Cela étant, monsieur Vasselle, lors de mon intervention à la tribune, j’ai apporté, en réponse aux polémiques actuelles, les éléments…
M. Alain Vasselle, rapporteur général de la commission des affaires sociales. Je ne le conteste pas !
M. François Baroin, ministre. … qui pourront être utilisés par toutes celles et tous ceux qui soutiennent l’action du Gouvernement…
M. Jean-Marc Todeschini. Sur le terrain, ils ne sont pas nombreux !
M. François Baroin, ministre. … pour contrecarrer la propagande mensongère, injuste et en conséquence irresponsable (Exclamations sur les travées du groupe socialiste.) sur la corrélation entre la déclinaison de la réforme de la taxe professionnelle et ses retombées concernant la taxe d’habitation. De ce point de vue, le Gouvernement a été clair.
Par ailleurs, nous pouvons préciser aussi que, dans le gel des dotations de l’État aux collectivités locales, le Gouvernement n’a pas retenu le FCTVA, et tous les investissements qui seront portés par les collectivités locales le seront grâce à cette mesure. En conséquence, aucun représentant de l’opposition se trouvant à la tête d’une collectivité territoriale ne pourra dire qu’il bloque son investissement parce que le Gouvernement l’empêche d’agir. Comme le FCTVA est en dehors du rabot, le potentiel d’investissement est maintenu. (Protestations sur les travées du groupe socialiste et du groupe CRC-SPG.)
M. Philippe Marini, rapporteur général de la commission des finances. Absolument ! C’est la vérité !
M. François Baroin, ministre. Écoutez bien ces messages que vous n’avez pas fini d’entendre, et qui vont certainement vous énerver !
M. Daniel Raoul. Cela ne nous énerve pas !
M. François Baroin, ministre. Aux mensonges que vous ne cessez de répéter, nous allons répondre par autant de vérités ! (Nouvelles protestations sur les mêmes travées.)
Si, à gauche, vous voulez continuer d’augmenter les impôts locaux, conformément à la doctrine systématique qui est la vôtre (Exclamations sur les mêmes travées.),…
M. Jean-Marc Todeschini. « Qui paie ? » : voilà votre bréviaire !

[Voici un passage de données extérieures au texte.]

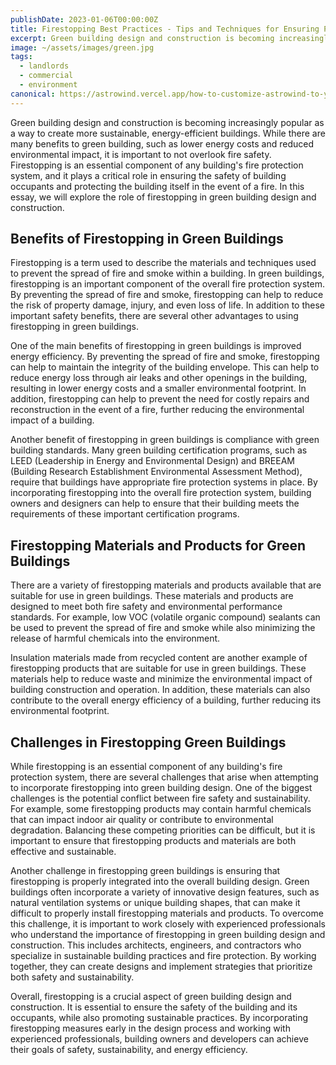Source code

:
 ```yaml
---
publishDate: 2023-01-06T00:00:00Z
title: Firestopping Best Practices - Tips and Techniques for Ensuring Proper Installation
excerpt: Green building design and construction is becoming increasingly popular as a way to create more sustainable, energy-efficient buildings.
image: ~/assets/images/green.jpg
tags:
  - landlords
  - commercial
  - environment
canonical: https://astrowind.vercel.app/how-to-customize-astrowind-to-your-brand
---
```


Green building design and construction is becoming increasingly popular as a way to create more sustainable, energy-efficient buildings. While there are many benefits to green building, such as lower energy costs and reduced environmental impact, it is important to not overlook fire safety. Firestopping is an essential component of any building's fire protection system, and it plays a critical role in ensuring the safety of building occupants and protecting the building itself in the event of a fire. In this essay, we will explore the role of firestopping in green building design and construction.

## Benefits of Firestopping in Green Buildings

Firestopping is a term used to describe the materials and techniques used to prevent the spread of fire and smoke within a building. In green buildings, firestopping is an important component of the overall fire protection system. By preventing the spread of fire and smoke, firestopping can help to reduce the risk of property damage, injury, and even loss of life. In addition to these important safety benefits, there are several other advantages to using firestopping in green buildings.

One of the main benefits of firestopping in green buildings is improved energy efficiency. By preventing the spread of fire and smoke, firestopping can help to maintain the integrity of the building envelope. This can help to reduce energy loss through air leaks and other openings in the building, resulting in lower energy costs and a smaller environmental footprint. In addition, firestopping can help to prevent the need for costly repairs and reconstruction in the event of a fire, further reducing the environmental impact of a building.

Another benefit of firestopping in green buildings is compliance with green building standards. Many green building certification programs, such as LEED (Leadership in Energy and Environmental Design) and BREEAM (Building Research Establishment Environmental Assessment Method), require that buildings have appropriate fire protection systems in place. By incorporating firestopping into the overall fire protection system, building owners and designers can help to ensure that their building meets the requirements of these important certification programs.

## Firestopping Materials and Products for Green Buildings

There are a variety of firestopping materials and products available that are suitable for use in green buildings. These materials and products are designed to meet both fire safety and environmental performance standards. For example, low VOC (volatile organic compound) sealants can be used to prevent the spread of fire and smoke while also minimizing the release of harmful chemicals into the environment.

Insulation materials made from recycled content are another example of firestopping products that are suitable for use in green buildings. These materials help to reduce waste and minimize the environmental impact of building construction and operation. In addition, these materials can also contribute to the overall energy efficiency of a building, further reducing its environmental footprint.

## Challenges in Firestopping Green Buildings

While firestopping is an essential component of any building's fire protection system, there are several challenges that arise when attempting to incorporate firestopping into green building design. One of the biggest challenges is the potential conflict between fire safety and sustainability. For example, some firestopping products may contain harmful chemicals that can impact indoor air quality or contribute to environmental degradation. Balancing these competing priorities can be difficult, but it is important to ensure that firestopping products and materials are both effective and sustainable.

Another challenge in firestopping green buildings is ensuring that firestopping is properly integrated into the overall building design. Green buildings often incorporate a variety of innovative design features, such as natural ventilation systems or unique building shapes, that can make it difficult to properly install firestopping materials and products. To overcome this challenge, it is important to work closely with experienced professionals who understand the importance of firestopping in green building design and construction. This includes architects, engineers, and contractors who specialize in sustainable building practices and fire protection. By working together, they can create designs and implement strategies that prioritize both safety and sustainability.

Overall, firestopping is a crucial aspect of green building design and construction. It is essential to ensure the safety of the building and its occupants, while also promoting sustainable practices. By incorporating firestopping measures early in the design process and working with experienced professionals, building owners and developers can achieve their goals of safety, sustainability, and energy efficiency.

M. François Baroin, ministre. … à l’échelon régional, départemental ou municipal, vous devrez assumer que c’est pour faire du fonctionnement, de l’embauche, pour dégrader les ratios de personnel par rapport aux charges de fonctionnement, mais ne dites pas que vous le faites parce que le Gouvernement vous a retiré de l’argent et que cela vous empêche d’investir !
Nous aurons donc, lors du congrès des maires, devant l’ensemble des associations départementales ou régionales, à l’occasion des débats entre l’État et les collectivités territoriales, …
M. Daniel Raoul. Vous n’allez pas être déçu !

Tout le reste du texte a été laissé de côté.